Go through the material below and copy all lines with "like".
══════════
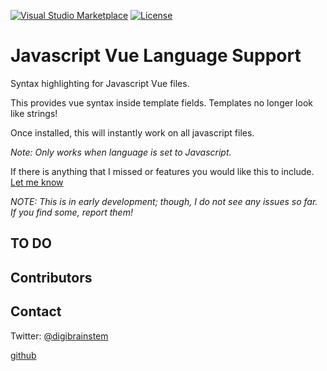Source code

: [![Visual&nbsp;Studio Marketplace](https://img.shields.io/visual-studio-marketplace/v/DigitalBrainstem.javascript-vue.svg?label=Visual%20Studio%20Marketplace)](https://marketplace.visualstudio.com/items?itemName=DigitalBrainstem.javascript-vue)
[![License](https://img.shields.io/github/license/Digitalbrainstem/javascript-vue.svg)](https://github.com/Digitalbrainstem/javascript-vue/blob/master/LICENSE)


# Javascript Vue Language Support #

Syntax highlighting for Javascript Vue files.

This provides vue syntax inside template fields. Templates no longer look like strings!

Once installed, this will instantly work on all javascript files.

*Note: Only works when language is set to Javascript.*

If there is anything that I missed or features you would like this to include. [Let me know](https://github.com/Digitalbrainstem/javascript-vue/issues)

*NOTE: This is in early development; though, I do not see any issues so far. If you find some, report them!*

## TO DO ##

## Contributors ##

## Contact ##

Twitter: [@digibrainstem](https://twitter.com/digibrainstem)

[github](https://github.com/DigitalBrainstem/ejs-grammar)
══════════
Answer below —
This provides vue syntax inside template fields. Templates no longer look like strings!
If there is anything that I missed or features you would like this to include. [Let me know](https://github.com/Digitalbrainstem/javascript-vue/issues)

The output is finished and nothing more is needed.